On a constructive note: what works very well is spam filtering using LLMs. We have AI to help us with this problem today. I wrote an LLM despammer tool which processes my inbox via IMAP using a local LLM (for privacy reasons). I see >97% accuracy in my benchmarks on my (very difficult) testing corpus. It's nearly perfect in real life usage. I've tested many local models in the 4-32B range and the top practical choice is gpt-oss:20b (GGUF, I run it from LM Studio, MLX quantizations are worse) — not only does it perform very well, but it's also really fast.
If you use a catch-all on a domain, i.e. someservice@somedomain.com, I guess in theory that might break.

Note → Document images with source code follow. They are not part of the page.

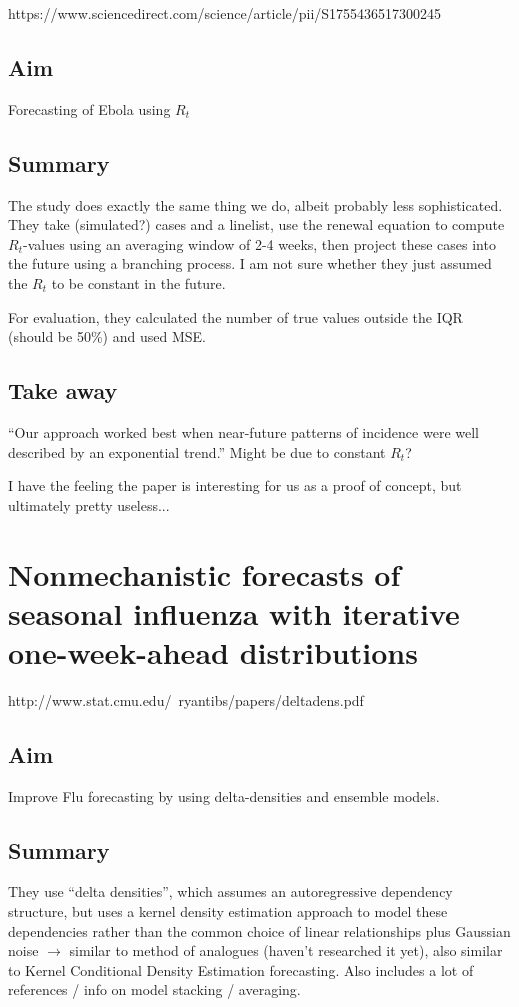 https://www.sciencedirect.com/science/article/pii/S1755436517300245

\subsection{Aim} 
Forecasting of Ebola using $R_t$

\subsection{Summary}
The study does exactly the same thing we do, albeit probably less sophisticated. They take (simulated?) cases and a linelist, use the renewal equation to compute $R_t$-values using an averaging window of 2-4 weeks, then project these cases into the future using a branching process. I am not sure whether they just assumed the $R_t$ to be constant in the future. 

For evaluation, they calculated the number of true values outside the IQR (should be 50\%) and used MSE. 

\subsection{Take away}
``Our approach worked best when near-future patterns of incidence were well described by an exponential trend.'' Might be due to constant $R_t$? 

I have the feeling the paper is interesting for us as a proof of concept, but ultimately pretty useless...



\section{Nonmechanistic forecasts of seasonal influenza with iterative one-week-ahead distributions}
http://www.stat.cmu.edu/~ryantibs/papers/deltadens.pdf

\subsection{Aim}
Improve Flu forecasting by using delta-densities and ensemble models. 


\subsection{Summary}
They use “delta densities”, which assumes an autoregressive dependency structure, but uses a kernel density estimation approach to model these dependencies rather than the common choice of linear relationships plus Gaussian noise $\rightarrow$ similar to method of analogues (haven't researched it yet), also similar to Kernel Conditional Density Estimation forecasting. Also includes a lot of references / info on model stacking / averaging. 

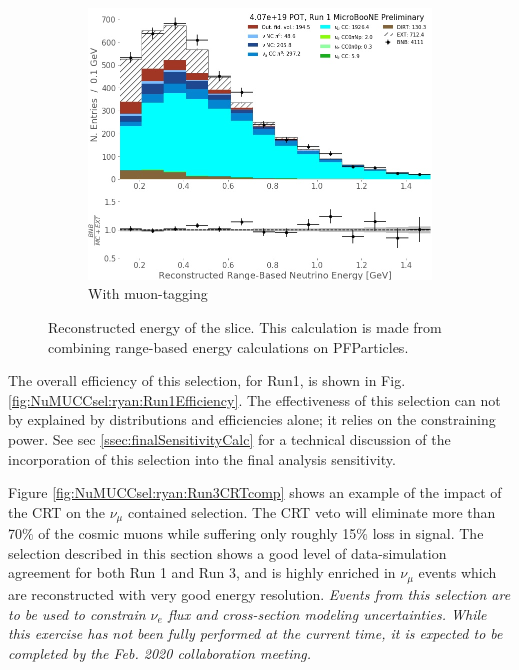 \begin{figure}[]
\begin{center}
\begin{subfigure}[b]{0.3\textwidth}
    \end{subfigure} %
    \begin{subfigure}[b]{0.3\textwidth}
    \centering
    \includegraphics[width=1.00\textwidth]{NuMuCCsel/Images/Ryan/Run1_recoErange_fullSel.jpg}
    \caption{\label{fig:NuMUCCsel:ryan:trklenFull} With muon-tagging}
    \end{subfigure}
\caption{Reconstructed energy of the slice. This calculation is made from combining range-based energy calculations on PFParticles.}
\end{center}
\end{figure}

\par The overall efficiency of this selection, for Run1, is shown in Fig. \ref{fig:NuMUCCsel:ryan:Run1Efficiency}. The effectiveness of this selection can not by explained by distributions and efficiencies alone; it relies on the constraining power. See sec \ref{ssec:finalSensitivityCalc} for a technical discussion of the incorporation of this selection into the final analysis sensitivity.

Figure \ref{fig:NuMUCCsel:ryan:Run3CRTcomp} shows an example of the impact of the CRT on the $\nu_\mu$ contained selection. The CRT veto will eliminate more than 70$\%$ of the cosmic muons while suffering only roughly 15$\%$ loss in signal.
The selection described in this section shows a good level of data-simulation agreement for both Run 1 and Run 3, and is highly enriched in $\nu_{\mu}$ events which are reconstructed with very good energy resolution. \emph{Events from this selection are to be used to constrain $\nu_e$ flux and cross-section modeling uncertainties. While this exercise has not been fully performed at the current time, it is expected to be completed by the Feb. 2020 collaboration meeting.}

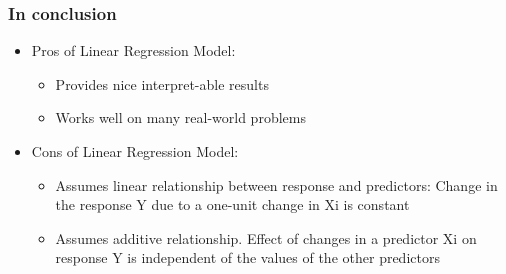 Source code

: 

\begin{frame}[fragile]\frametitle{In conclusion}
\begin{itemize}
\item Pros of Linear Regression Model: 
	\begin{itemize}
	\item Provides nice interpret-able results
	\item Works well on many real-world problems
	\end{itemize}
\item Cons of Linear Regression Model:
	\begin{itemize}
	\item Assumes linear relationship between response and predictors: Change in the response Y due to a one-unit change in Xi is constant
	\item Assumes additive relationship. Effect of changes in a predictor Xi on response Y is independent of the values of the other predictors
	\end{itemize}
\end{itemize}
\end{frame}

But it seems about as likely as messing up the overall domain setup.
Also, my account on your service is likely much more disposable to me than my email address/domain. Anything I care about, I'd back up. Not just assume some random website is going to preserve it for me forever.
Also, the two can be complementary, anyways, so I am not sure what your point is.
Just wait until one of these companies demands an email from the registered email address of your account!